Allerdings konnte das Gericht nicht mit der zur Überzeugung notwendigen Sicherheit feststellen, dass diese Rotphase länger als 1 Sekunde dauerte. Zum einen war der Zeuge … uneindeutig, ob er tatsächlich beide Ampeln beobachtet haben kann oder seine Erkenntnis aus der Beobachtung der eigenen Ampel oder der anderen Ampel mit Rückschluss aus seinem Wissen über die oft befahrene Strecke gefolgert hat. Aus Sicht des Gerichts ist es jedenfalls nur schwer nachzuvollziehen, dass man an dieser Stelle als an erster Stelle der Schlange stehende Verkehrsteilnehmer zuverlässig beide Ampeln im Blick haben kann. Jedenfalls hat der Zeuge aber auch angegeben, keine Sekundenzählung vorgenommen zu haben.

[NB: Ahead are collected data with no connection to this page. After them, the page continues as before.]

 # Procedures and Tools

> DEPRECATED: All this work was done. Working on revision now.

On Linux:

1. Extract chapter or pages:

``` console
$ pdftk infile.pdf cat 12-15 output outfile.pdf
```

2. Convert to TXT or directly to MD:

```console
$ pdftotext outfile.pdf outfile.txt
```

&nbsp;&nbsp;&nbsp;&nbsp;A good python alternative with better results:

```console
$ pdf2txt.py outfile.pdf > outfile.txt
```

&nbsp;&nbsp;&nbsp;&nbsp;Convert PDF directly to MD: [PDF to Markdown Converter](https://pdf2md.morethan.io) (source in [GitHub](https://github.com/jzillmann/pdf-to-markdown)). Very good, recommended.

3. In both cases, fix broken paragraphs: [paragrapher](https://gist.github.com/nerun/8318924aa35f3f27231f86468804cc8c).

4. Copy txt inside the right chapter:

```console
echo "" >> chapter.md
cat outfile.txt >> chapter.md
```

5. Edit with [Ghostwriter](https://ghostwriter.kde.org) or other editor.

Insofern fehlt es für die Sicherheit einer Feststellung des qualifizierten Rotlichtverstoßes schon an einer gezielten Rotlichtüberwachung…“.

Der Hinweis erschließt sich mir so nicht, denn, was hat das Zählen mit der Frage der gezielten Überwachung zu tun?

Aber zur Abrundung weist das AG dann darauf hin:

„Eine bloß gefühlsmäßige Schätzung der Zeit auch durch erfahrene Polizeibeamte ist nicht zur Feststellung des qualifizierten Verstoßes ausreichend (OLG Hamburg, DAR 2005, 165).“

Abstandsmessung: Messung mit geeichtem Datengenerator

Mal wieder was zum Messverfahren: Das AG Landstuhl führt in seinem Urt. v. 03.03.2011 – 4286 Js 13510/10 zu Abstandsmessverfahren mit vorschriftsmäßig geeichtem Datengenerator aus: Eine Abstandsmessverfahren mit dem Charaktergenerator und Timer JVC/Piller, Typ CG-P50-E, sei nicht zu beanstanden, wenn vorschriftsmäßig Generator und Timer geeicht waren. Bei standardisierten Messverfahren habe das Gericht lediglich die Ordnungsmäßigkeit der Messung durch Einhaltung der Bedienungsanleitung und Überprüfung der vorgeschriebenen Eichung und nicht darüber hinaus nicht vorgeschriebene Eichungen weiterer Komponenten zu überprüfen. Der Tatrichter müsss sich, wenn der konkrete Einzelfall keine Veranlassung dazu gebe, nicht um die technischen Details des Messverfahrens kümmern. Das muss er nur, wenn der Verteidiger/Betroffene dazu konkret etwas vorträgt.